Semelhanças com a Colômbia

O Vale do Ribeira apresenta altos índices de umidade com intensa formação de nuvens, de janeiro a janeiro. Essa particularidade é semelhante ao clima encontrado na produção cafeeira colombiana, que é conhecida pelos cafés de excelente qualidade. Carvalho relata que, segundo a literatura científica da área uma das características do plantio do café em zonas úmidas é o amadurecimento irregular das frutas, o que impossibilita a colheita mecanizada. Ele tem observado o mesmo fenômeno em seus estudos. “Na Colômbia, a colheita é feita de modo seletivo, grão a grão. E isso permite que o café colombiano seja conhecido por sua alta qualidade, pois na colheita seletiva só os frutos maduros são retirados. Não acontece a mistura com grãos que apresentem outros graus de maturação, como ocorre no Brasil devido ao sistema mecanizado de colheita”, diz.

Uma diferença fundamental entre as realidades da Colômbia e do Brasil é a questão da altitude. Enquanto no país vizinho os cafezais ocupam campos a cerca de dois mil metros acima do nível do mar, o Vale do Ribeira está a apenas 30 metros de altitude. Nesse sentido, de acordo com a literatura, o café canéfora (coffea canephora) seria capaz de se adaptar melhor em localidades próximas ao nível do mar, mas o arábica (coffea arabica), em teoria não.
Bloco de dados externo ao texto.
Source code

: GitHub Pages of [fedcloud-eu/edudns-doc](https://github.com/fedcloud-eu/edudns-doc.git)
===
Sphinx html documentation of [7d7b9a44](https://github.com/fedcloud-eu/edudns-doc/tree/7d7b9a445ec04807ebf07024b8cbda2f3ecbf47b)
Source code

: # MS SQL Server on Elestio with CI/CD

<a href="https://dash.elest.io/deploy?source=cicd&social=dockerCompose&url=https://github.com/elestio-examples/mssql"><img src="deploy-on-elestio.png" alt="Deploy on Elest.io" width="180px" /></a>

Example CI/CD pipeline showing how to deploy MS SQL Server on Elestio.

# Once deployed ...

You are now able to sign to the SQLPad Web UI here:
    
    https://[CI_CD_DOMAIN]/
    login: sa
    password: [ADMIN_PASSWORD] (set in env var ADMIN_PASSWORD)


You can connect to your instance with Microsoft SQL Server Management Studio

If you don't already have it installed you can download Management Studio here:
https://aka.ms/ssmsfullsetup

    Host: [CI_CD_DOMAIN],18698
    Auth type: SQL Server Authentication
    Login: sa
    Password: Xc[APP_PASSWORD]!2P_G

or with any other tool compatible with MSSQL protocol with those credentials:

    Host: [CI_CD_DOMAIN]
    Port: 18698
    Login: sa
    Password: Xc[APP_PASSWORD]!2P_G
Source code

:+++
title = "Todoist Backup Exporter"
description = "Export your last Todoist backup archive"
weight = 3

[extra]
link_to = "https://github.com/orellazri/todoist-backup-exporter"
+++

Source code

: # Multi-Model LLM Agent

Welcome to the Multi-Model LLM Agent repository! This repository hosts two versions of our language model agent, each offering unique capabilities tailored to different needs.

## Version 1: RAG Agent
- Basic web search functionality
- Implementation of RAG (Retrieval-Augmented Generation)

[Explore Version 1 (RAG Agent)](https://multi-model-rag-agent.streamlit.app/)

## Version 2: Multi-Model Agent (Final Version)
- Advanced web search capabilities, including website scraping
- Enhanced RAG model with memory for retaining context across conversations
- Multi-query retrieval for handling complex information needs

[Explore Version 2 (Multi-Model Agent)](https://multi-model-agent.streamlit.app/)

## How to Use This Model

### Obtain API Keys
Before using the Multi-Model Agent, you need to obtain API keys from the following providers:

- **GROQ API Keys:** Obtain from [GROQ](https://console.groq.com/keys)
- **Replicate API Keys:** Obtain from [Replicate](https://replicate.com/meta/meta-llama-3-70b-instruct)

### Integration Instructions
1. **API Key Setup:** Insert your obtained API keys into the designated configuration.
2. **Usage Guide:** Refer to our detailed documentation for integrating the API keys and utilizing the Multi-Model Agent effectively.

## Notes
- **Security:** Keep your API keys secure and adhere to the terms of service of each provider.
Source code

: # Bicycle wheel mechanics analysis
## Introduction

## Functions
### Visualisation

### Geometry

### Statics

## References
O canéfora é um tipo de café de qualidade inferior, bastante utilizado na produção de café solúvel. O arábica está associado a cafés especiais. “No entanto, os resultados parciais que tenho encontrado estão dizendo o contrário.”

Com a ideia de expandir as opções agrícolas e tornar o café uma alternativa para o desenvolvimento socioeconômico no Vale do Ribeira, Carvalho estabeleceu uma parceria com a prefeitura do município de Barra do Turvo e, por meio dela, conseguiu reunir um grupo de cerca de 20 produtores rurais que se interessaram pelo plantio de café. Houve então uma distribuição de mudas de diferentes cultivares do tipo arábica e Carvalho, atuando juntamente com o engenheiro agrônomo do município, Mario Cavallari, passou a oferecer também assistência técnica para o plantio, conservação e colheita. “Nessa parceria com a Unesp, sob minha supervisão, o município está produzindo anualmente cerca de 100 mil mudas de café para serem distribuídas aos produtores interessados”, diz.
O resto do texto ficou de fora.